The ‘tongue of fire’ in the title refers to a variety of heirloom beans with that name, which have a meaty texture and an undertone of spice in them. They are firm like kidney beans – which you can use in their place if you can’t find the exotic ones.
In case it’s hard for you to find some of the more exotic ingredients near you, I have some easier-to-find substitutions below.
Thai Coconut Tongue of Fire Soup
- 2 cups (470 ml) water
- 1 can (14 ounces, or 400 ml) light coconut milk
- 3 cloves garlic, minced
- 1 tablespoon lemongrass paste or 3 pieces lemongrass, smashed with the flat side of a knife (or substitute 1 teaspoon other lemony herbs such as verbena or lemon balm, or 1 teaspoon lemon zest)
- 1 teaspoon galangal root paste or grated ginger
- 1 teaspoon kaffir lime leaves (optional)

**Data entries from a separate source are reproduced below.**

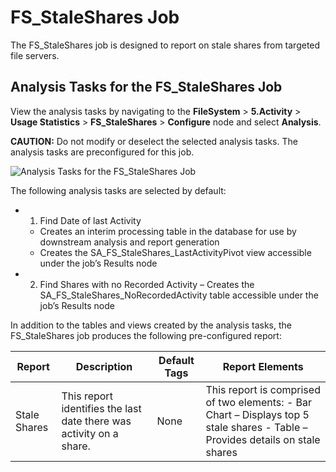 # FS_StaleShares Job

The FS_StaleShares job is designed to report on stale shares from targeted file servers.

## Analysis Tasks for the FS_StaleShares Job

View the analysis tasks by navigating to the **FileSystem** > **5.Activity** > **Usage
Statistics** > **FS_StaleShares** > **Configure** node and select **Analysis**.

**CAUTION:** Do not modify or deselect the selected analysis tasks. The analysis tasks are
preconfigured for this job.

![Analysis Tasks for the FS_StaleShares Job](/img/versioned_docs/accessanalyzer_11.6/accessanalyzer/solutions/filesystem/activity/usagestatistics/stalesharesanalysis.webp)

The following analysis tasks are selected by default:

-   1. Find Date of last Activity

    - Creates an interim processing table in the database for use by downstream analysis and report
      generation
    - Creates the SA_FS_StaleShares_LastActivityPivot view accessible under the job’s Results node

-   2. Find Shares with no Recorded Activity – Creates the SA_FS_StaleShares_NoRecordedActivity
       table accessible under the job’s Results node

In addition to the tables and views created by the analysis tasks, the FS_StaleShares job produces
the following pre-configured report:

| Report       | Description                                                         | Default Tags | Report Elements                                                                                                                |
| ------------ | ------------------------------------------------------------------- | ------------ | ------------------------------------------------------------------------------------------------------------------------------ |
| Stale Shares | This report identifies the last date there was activity on a share. | None         | This report is comprised of two elements: - Bar Chart – Displays top 5 stale shares - Table – Provides details on stale shares |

- Two 1-inch-long (2.5-cm) slices ginger
- 12 fresh shiitake mushrooms, sliced or minced
- 1 1/2 cups (375 g) cooked Tongue of Fire or kidney beans or 1 can (15 ounces, or 420 g), rinsed and drained
- 1 cup (164 g) corn kernels
- 1/2 teaspoon salt
- 1/2 red bell pepper, cored, seeded, and diced
- zest of 1/2 lime
- 1/4 to 1/2 teaspoon cayenne pepper
- 2 tablespoons minced cilantro, plus more for serving
- lime wedges, for serving
- Put the water, coconut milk, garlic, lemon grass paste, galangal root paste, kaffir lime leaves, ginger, mushrooms, beans, corn, and salt into a large saucepan or small stockpot.
- Cook uncovered over medium heat for 15 minutes so the flavors can infuse into the broth.
- Add the red pepper, lime zest, and cayenne and cook until the veggies are tender but still firm, and cook for about 15 more minutes.
- Add the cilantro and taste and adjust the seasonings if needed.
- Serve with the lime wedges and extra cilantro.